I'll-Be-Back
I'll-Be-Back

Reputation: 10828

Running multiple PHP scripts at the same time (database loop issue)

I am running 10 PHP scripts at the same time and it processing at the background on Linux.

For Example:

while ($i <=10) {
 exec("/usr/bin/php-cli run-process.php > /dev/null 2>&1 & echo $!");
 sleep(10);
 $i++;
}

In the run-process.php, I am having problem with database loop. One of the process might already updated the status field to 1, it seem other php script processes is not seeing it. For Example:

$SQL = "SELECT * FROM data WHERE status = 0";
$query = $db->prepare($SQL);
$query->execute();

while ($row = $query->fetch(PDO::FETCH_ASSOC)) {
    $SQL2 = "SELECT status from data WHERE number = " . $row['number'];
    $qCheckAgain = $db->prepare($SQL2);
    $qCheckAgain->execute();
    $tempRow = $qCheckAgain->fetch(PDO::FETCH_ASSOC);

    //already updated from other processs?
    if ($tempRow['status'] == 1) {
        continue;
    }

    doCheck($row)
    sleep(2)
}

How do I ensure processes is not re-doing same data again?

Upvotes: 3

Views: 2447

Answers (4)

heguangyu5
heguangyu5

Reputation: 21

you need lock such as "SELECT ... FOR UPDATE".

innodb support row level lock.

see http://dev.mysql.com/doc/refman/5.0/en/innodb-locking-reads.html for details.

Upvotes: 0

Brent Baisley
Brent Baisley

Reputation: 12721

When you have multiple processes, you need to have each process take "ownership" of a certain set of records. Usually you do this by doing an update with a limit clause, then selecting the records that were just "owned" by the script.

For example, have a field that specifies if the record is available for processing (i.e. a value of 0 means it is available). Then your update would set the value of the field to the scripts process ID, or some other unique number to the process. Then you select on the process ID. When your done processing, you can set it to a "finished" number, like 1. Update, Select, Update, repeat.

Upvotes: 3

Sabeen Malik
Sabeen Malik

Reputation: 10880

i am not entirely sure of how/what you are processing.

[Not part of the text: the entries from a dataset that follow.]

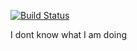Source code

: [![Build Status](https://travis-ci.org/Soupayan/new_half_adder.svg?branch=main)](https://travis-ci.org/Soupayan/new_half_adder)

I dont know what I am doing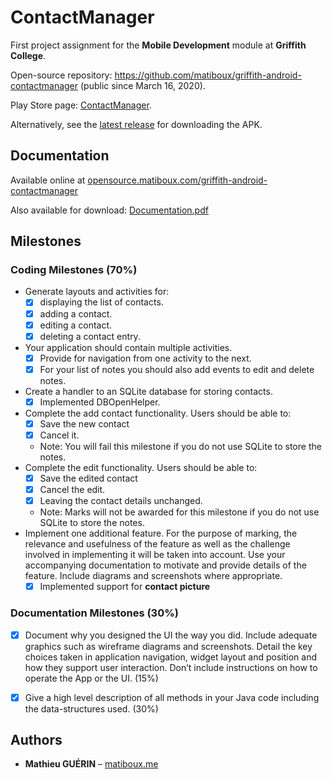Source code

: # ContactManager

First project assignment for the **Mobile Development** module at **Griffith College**.

Open-source repository: https://github.com/matiboux/griffith-android-contactmanager (public since March 16, 2020).

Play Store page: [ContactManager](https://play.google.com/store/apps/details?id=com.matiboux.griffith.contactmanager).

Alternatively, see the [latest release](https://github.com/matiboux/griffith-android-contactmanager/releases/latest) for downloading the APK.


## Documentation

Available online at [opensource.matiboux.com/griffith-android-contactmanager](https://opensource.matiboux.com/griffith-android-contactmanager)

Also available for download: [Documentation.pdf](Documentation.pdf)


## Milestones

### Coding Milestones (70%)

- Generate layouts and activities for:
  - [x] displaying the list of contacts.
  - [x] adding a contact.
  - [x] editing a contact.
  - [x] deleting a contact entry.
- Your application should contain multiple activities.
  - [x] Provide for navigation from one activity to the next.
  - [x] For your list of notes you should also add events to edit and delete notes.
- Create a handler to an SQLite database for storing contacts.
  - [x] Implemented DBOpenHelper.
- Complete the add contact functionality. Users should be able to:
  - [x] Save the new contact
  - [x] Cancel it.
  - Note: You will fail this milestone if you do not use SQLite to store the notes.
- Complete the edit functionality. Users should be able to:
  - [x] Save the edited contact
  - [x] Cancel the edit.
  - [x] Leaving the contact details unchanged.
  - Note: Marks will not be awarded for this milestone if you do not use SQLite to store the notes.
- Implement one additional feature. For the purpose of marking, the relevance and usefulness of
  the feature as well as the challenge involved in implementing it will be taken into account. Use your
  accompanying documentation to motivate and provide details of the feature. Include diagrams and
  screenshots where appropriate.
  - [x] Implemented support for **contact picture**

### Documentation Milestones (30%)

- [x] Document why you designed the UI the way you did. Include adequate graphics such as
      wireframe diagrams and screenshots. Detail the key choices taken in application navigation, widget
      layout and position and how they support user interaction. Don’t include instructions on how to
      operate the App or the UI. (15%)
- [x] Give a high level description of all methods in your Java code including the data-structures used. (30%)


## Authors

- **Mathieu GUÉRIN** – [matiboux.me](https://matiboux.me/)
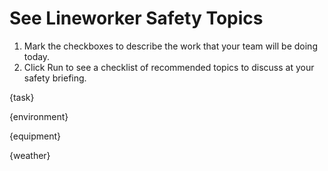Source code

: # See Lineworker Safety Topics

1. Mark the checkboxes to describe the work that your team will be doing today.
2. Click Run to see a checklist of recommended topics to discuss at your safety briefing.

{task}

{environment}

{equipment}

{weather}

You can introduce limit clause and pass that as a parameter. So first process does first 10, the second does the next 10 and so on.

Upvotes: 1

halfdan
halfdan

Reputation: 34214

The reason why your script executeds the same query multiple times is because of the parallelisation you are creating. Process 1 reads from the database, Process 2 reads from the database and both start to process their data.

Databases provide transactions in order to get rid of such race conditions. Have a look at what PDO provides for handling database transactions.